=== Action item ===
The line with "To learn more" marks where to begin. Please copy it and each line after it to the end of the records below, exactly.

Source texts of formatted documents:
|---|
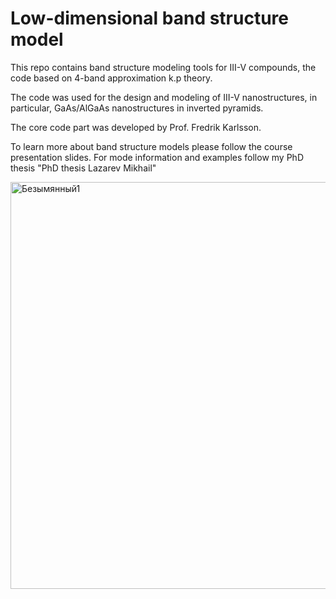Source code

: # Low-dimensional band structure model 
This repo contains band structure modeling tools for III-V compounds, the code based on 4-band approximation k.p theory.

The code was used for the design and modeling of III-V nanostructures, in particular, GaAs/AlGaAs nanostructures in inverted pyramids.

The core code part was developed by Prof. Fredrik Karlsson.

To learn more about band structure models please follow the course presentation slides.
For mode information and examples follow my PhD thesis "PhD thesis Lazarev Mikhail" 

<img width="651" alt="Безымянный1" src="https://user-images.githubusercontent.com/63418497/110474178-6b8f6c80-80f0-11eb-8f89-031bb0244603.png">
|---|
=== Finished task ===
To learn more about band structure models please follow the course presentation slides.
For mode information and examples follow my PhD thesis "PhD thesis Lazarev Mikhail" 

<img width="651" alt="Безымянный1" src="https://user-images.githubusercontent.com/63418497/110474178-6b8f6c80-80f0-11eb-8f89-031bb0244603.png">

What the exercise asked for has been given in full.